TASK INPUT:
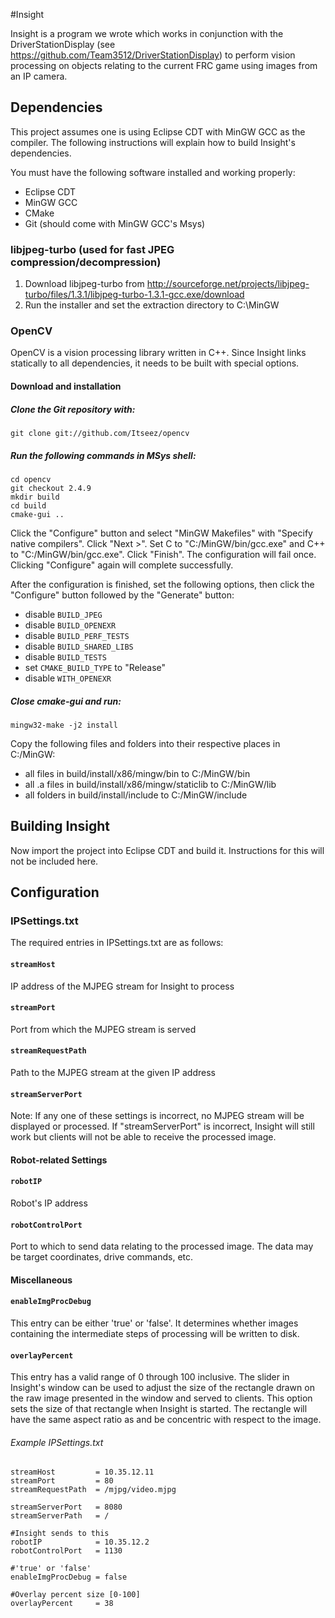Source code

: #Insight

Insight is a program we wrote which works in conjunction with the DriverStationDisplay (see https://github.com/Team3512/DriverStationDisplay) to perform vision processing on objects relating to the current FRC game using images from an IP camera.

## Dependencies

This project assumes one is using Eclipse CDT with MinGW GCC as the compiler. The following instructions will explain how to build Insight's dependencies.

You must have the following software installed and working properly:

* Eclipse CDT
* MinGW GCC
* CMake
* Git (should come with MinGW GCC's Msys)

### libjpeg-turbo (used for fast JPEG compression/decompression)

1. Download libjpeg-turbo from http://sourceforge.net/projects/libjpeg-turbo/files/1.3.1/libjpeg-turbo-1.3.1-gcc.exe/download
2. Run the installer and set the extraction directory to C:\MinGW

### OpenCV

OpenCV is a vision processing library written in C++. Since Insight links statically to all dependencies, it needs to be built with special options.

#### Download and installation

##### Clone the Git repository with:
    git clone git://github.com/Itseez/opencv

##### Run the following commands in MSys shell:
    cd opencv
    git checkout 2.4.9
    mkdir build
    cd build
    cmake-gui ..

Click the "Configure" button and select "MinGW Makefiles" with "Specify native compilers". Click "Next >". Set C to "C:/MinGW/bin/gcc.exe" and C++ to "C:/MinGW/bin/gcc.exe". Click "Finish".
The configuration will fail once. Clicking "Configure" again will complete successfully.

After the configuration is finished, set the following options, then click the "Configure" button followed by the "Generate" button:

* disable `BUILD_JPEG`
* disable `BUILD_OPENEXR`
* disable `BUILD_PERF_TESTS`
* disable `BUILD_SHARED_LIBS`
* disable `BUILD_TESTS`
* set `CMAKE_BUILD_TYPE` to "Release"
* disable `WITH_OPENEXR`

##### Close cmake-gui and run:
    mingw32-make -j2 install

Copy the following files and folders into their respective places in C:/MinGW:

* all files in build/install/x86/mingw/bin to C:/MinGW/bin
* all .a files in build/install/x86/mingw/staticlib to C:/MinGW/lib
* all folders in build/install/include to C:/MinGW/include

## Building Insight

Now import the project into Eclipse CDT and build it. Instructions for this will not be included here.

## Configuration

### IPSettings.txt

The required entries in IPSettings.txt are as follows:

#### `streamHost`

IP address of the MJPEG stream for Insight to process

#### `streamPort`

Port from which the MJPEG stream is served

#### `streamRequestPath`

Path to the MJPEG stream at the given IP address

#### `streamServerPort`

Note: If any one of these settings is incorrect, no MJPEG stream will be displayed or processed. If "streamServerPort" is incorrect, Insight will still work but clients will not be able to receive the processed image.

#### Robot-related Settings

#### `robotIP`

Robot's IP address

#### `robotControlPort`

Port to which to send data relating to the processed image. The data may be target coordinates, drive commands, etc.

#### Miscellaneous

#### `enableImgProcDebug`

This entry can be either 'true' or 'false'. It determines whether images containing the intermediate steps of processing will be written to disk.

#### `overlayPercent`

This entry has a valid range of 0 through 100 inclusive. The slider in Insight's window can be used to adjust the size of the rectangle drawn on the raw image presented in the window and served to clients. This option sets the size of that rectangle when Insight is started. The rectangle will have the same aspect ratio as and be concentric with respect to the image.

###### Example IPSettings.txt
    streamHost         = 10.35.12.11
    streamPort         = 80
    streamRequestPath  = /mjpg/video.mjpg

    streamServerPort   = 8080
    streamServerPath   = /

    #Insight sends to this
    robotIP            = 10.35.12.2
    robotControlPort   = 1130

    #'true' or 'false'
    enableImgProcDebug = false

    #Overlay percent size [0-100]
    overlayPercent     = 38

WHAT THE TASK ASKS: Write out the records in full and exactly, omitting the pictures they hold.

SOLUTION FOR THIS TASK:
Source code

: #Insight

Insight is a program we wrote which works in conjunction with the DriverStationDisplay (see https://github.com/Team3512/DriverStationDisplay) to perform vision processing on objects relating to the current FRC game using images from an IP camera.

## Dependencies

This project assumes one is using Eclipse CDT with MinGW GCC as the compiler. The following instructions will explain how to build Insight's dependencies.

You must have the following software installed and working properly:

* Eclipse CDT
* MinGW GCC
* CMake
* Git (should come with MinGW GCC's Msys)

### libjpeg-turbo (used for fast JPEG compression/decompression)

1. Download libjpeg-turbo from http://sourceforge.net/projects/libjpeg-turbo/files/1.3.1/libjpeg-turbo-1.3.1-gcc.exe/download
2. Run the installer and set the extraction directory to C:\MinGW

### OpenCV

OpenCV is a vision processing library written in C++. Since Insight links statically to all dependencies, it needs to be built with special options.

#### Download and installation

##### Clone the Git repository with:
    git clone git://github.com/Itseez/opencv

##### Run the following commands in MSys shell:
    cd opencv
    git checkout 2.4.9
    mkdir build
    cd build
    cmake-gui ..

Click the "Configure" button and select "MinGW Makefiles" with "Specify native compilers". Click "Next >". Set C to "C:/MinGW/bin/gcc.exe" and C++ to "C:/MinGW/bin/gcc.exe". Click "Finish".
The configuration will fail once. Clicking "Configure" again will complete successfully.

After the configuration is finished, set the following options, then click the "Configure" button followed by the "Generate" button:

* disable `BUILD_JPEG`
* disable `BUILD_OPENEXR`
* disable `BUILD_PERF_TESTS`
* disable `BUILD_SHARED_LIBS`
* disable `BUILD_TESTS`
* set `CMAKE_BUILD_TYPE` to "Release"
* disable `WITH_OPENEXR`

##### Close cmake-gui and run:
    mingw32-make -j2 install

Copy the following files and folders into their respective places in C:/MinGW:

* all files in build/install/x86/mingw/bin to C:/MinGW/bin
* all .a files in build/install/x86/mingw/staticlib to C:/MinGW/lib
* all folders in build/install/include to C:/MinGW/include

## Building Insight

Now import the project into Eclipse CDT and build it. Instructions for this will not be included here.

## Configuration

### IPSettings.txt

The required entries in IPSettings.txt are as follows:

#### `streamHost`

IP address of the MJPEG stream for Insight to process

#### `streamPort`

Port from which the MJPEG stream is served

#### `streamRequestPath`

Path to the MJPEG stream at the given IP address

#### `streamServerPort`

Note: If any one of these settings is incorrect, no MJPEG stream will be displayed or processed. If "streamServerPort" is incorrect, Insight will still work but clients will not be able to receive the processed image.

#### Robot-related Settings

#### `robotIP`

Robot's IP address

#### `robotControlPort`

Port to which to send data relating to the processed image. The data may be target coordinates, drive commands, etc.

#### Miscellaneous

#### `enableImgProcDebug`

This entry can be either 'true' or 'false'. It determines whether images containing the intermediate steps of processing will be written to disk.

#### `overlayPercent`

This entry has a valid range of 0 through 100 inclusive. The slider in Insight's window can be used to adjust the size of the rectangle drawn on the raw image presented in the window and served to clients. This option sets the size of that rectangle when Insight is started. The rectangle will have the same aspect ratio as and be concentric with respect to the image.

###### Example IPSettings.txt
    streamHost         = 10.35.12.11
    streamPort         = 80
    streamRequestPath  = /mjpg/video.mjpg

    streamServerPort   = 8080
    streamServerPath   = /

    #Insight sends to this
    robotIP            = 10.35.12.2
    robotControlPort   = 1130

    #'true' or 'false'
    enableImgProcDebug = false

    #Overlay percent size [0-100]
    overlayPercent     = 38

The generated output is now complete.